## AIM OF THE EXERCISE
Write out exactly the lines from the start of the entries through the one that contains "(or malicious) behaviour.", including both.

** GIVEN DATA follows **

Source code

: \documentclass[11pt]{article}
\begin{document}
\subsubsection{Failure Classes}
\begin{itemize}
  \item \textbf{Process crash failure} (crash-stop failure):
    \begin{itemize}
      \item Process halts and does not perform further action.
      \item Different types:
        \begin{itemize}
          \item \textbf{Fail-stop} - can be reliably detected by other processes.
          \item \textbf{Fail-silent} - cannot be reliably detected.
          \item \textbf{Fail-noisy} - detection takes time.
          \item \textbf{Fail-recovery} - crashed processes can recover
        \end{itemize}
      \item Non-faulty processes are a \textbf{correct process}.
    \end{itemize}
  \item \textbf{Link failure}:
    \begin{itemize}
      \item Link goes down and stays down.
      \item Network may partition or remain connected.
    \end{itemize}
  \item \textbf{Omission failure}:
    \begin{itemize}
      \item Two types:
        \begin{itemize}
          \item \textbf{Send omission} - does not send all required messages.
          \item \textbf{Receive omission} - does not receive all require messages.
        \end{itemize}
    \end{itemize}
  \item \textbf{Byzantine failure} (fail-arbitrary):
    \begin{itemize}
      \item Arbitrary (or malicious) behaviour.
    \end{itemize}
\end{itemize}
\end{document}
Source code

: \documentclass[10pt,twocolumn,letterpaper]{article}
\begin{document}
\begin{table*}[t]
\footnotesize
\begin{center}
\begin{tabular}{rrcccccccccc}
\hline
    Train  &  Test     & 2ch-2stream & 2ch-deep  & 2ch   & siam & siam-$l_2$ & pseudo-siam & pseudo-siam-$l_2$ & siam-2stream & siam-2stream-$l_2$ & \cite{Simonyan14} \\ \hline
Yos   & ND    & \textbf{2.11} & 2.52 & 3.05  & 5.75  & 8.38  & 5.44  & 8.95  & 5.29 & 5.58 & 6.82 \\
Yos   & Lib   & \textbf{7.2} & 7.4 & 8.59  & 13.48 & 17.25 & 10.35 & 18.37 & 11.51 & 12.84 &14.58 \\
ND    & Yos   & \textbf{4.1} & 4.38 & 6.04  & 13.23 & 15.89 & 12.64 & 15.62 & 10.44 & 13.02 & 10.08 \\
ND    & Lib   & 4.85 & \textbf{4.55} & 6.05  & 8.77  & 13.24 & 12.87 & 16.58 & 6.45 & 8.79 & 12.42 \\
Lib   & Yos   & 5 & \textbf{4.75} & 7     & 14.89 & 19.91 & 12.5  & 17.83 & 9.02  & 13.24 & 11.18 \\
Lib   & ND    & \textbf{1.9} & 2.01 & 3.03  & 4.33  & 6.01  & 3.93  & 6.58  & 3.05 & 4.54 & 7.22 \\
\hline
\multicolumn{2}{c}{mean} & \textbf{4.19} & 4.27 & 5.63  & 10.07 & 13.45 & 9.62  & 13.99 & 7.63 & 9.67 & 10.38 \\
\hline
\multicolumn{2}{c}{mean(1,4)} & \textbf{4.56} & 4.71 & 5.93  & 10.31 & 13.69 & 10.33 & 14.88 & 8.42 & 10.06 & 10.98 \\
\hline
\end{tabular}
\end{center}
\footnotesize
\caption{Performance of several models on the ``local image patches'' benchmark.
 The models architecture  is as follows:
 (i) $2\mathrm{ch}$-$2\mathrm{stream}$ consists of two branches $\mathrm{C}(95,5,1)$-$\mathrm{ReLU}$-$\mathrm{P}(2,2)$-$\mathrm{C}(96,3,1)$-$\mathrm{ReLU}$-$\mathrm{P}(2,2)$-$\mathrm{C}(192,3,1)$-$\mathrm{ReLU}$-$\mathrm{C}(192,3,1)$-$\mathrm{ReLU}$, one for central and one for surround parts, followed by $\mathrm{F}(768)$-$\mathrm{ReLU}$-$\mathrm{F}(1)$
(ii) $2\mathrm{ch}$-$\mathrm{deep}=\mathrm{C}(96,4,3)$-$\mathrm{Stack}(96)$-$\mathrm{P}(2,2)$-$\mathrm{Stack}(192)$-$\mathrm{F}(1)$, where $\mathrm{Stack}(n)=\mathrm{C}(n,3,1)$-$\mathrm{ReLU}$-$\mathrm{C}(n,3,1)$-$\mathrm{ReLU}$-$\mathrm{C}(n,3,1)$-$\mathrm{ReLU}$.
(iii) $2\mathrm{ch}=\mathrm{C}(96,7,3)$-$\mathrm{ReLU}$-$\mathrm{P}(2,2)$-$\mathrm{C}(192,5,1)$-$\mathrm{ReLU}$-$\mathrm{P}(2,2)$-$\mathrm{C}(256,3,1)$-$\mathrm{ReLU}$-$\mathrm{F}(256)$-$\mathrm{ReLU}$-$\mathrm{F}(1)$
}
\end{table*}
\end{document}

** End of GIVEN DATA **

## EXERCISE SOLUTION
Source code

: \documentclass[11pt]{article}
\begin{document}
\subsubsection{Failure Classes}
\begin{itemize}
  \item \textbf{Process crash failure} (crash-stop failure):
    \begin{itemize}
      \item Process halts and does not perform further action.
      \item Different types:
        \begin{itemize}
          \item \textbf{Fail-stop} - can be reliably detected by other processes.
          \item \textbf{Fail-silent} - cannot be reliably detected.
          \item \textbf{Fail-noisy} - detection takes time.
          \item \textbf{Fail-recovery} - crashed processes can recover
        \end{itemize}
      \item Non-faulty processes are a \textbf{correct process}.
    \end{itemize}
  \item \textbf{Link failure}:
    \begin{itemize}
      \item Link goes down and stays down.
      \item Network may partition or remain connected.
    \end{itemize}
  \item \textbf{Omission failure}:
    \begin{itemize}
      \item Two types:
        \begin{itemize}
          \item \textbf{Send omission} - does not send all required messages.
          \item \textbf{Receive omission} - does not receive all require messages.
        \end{itemize}
    \end{itemize}
  \item \textbf{Byzantine failure} (fail-arbitrary):
    \begin{itemize}
      \item Arbitrary (or malicious) behaviour.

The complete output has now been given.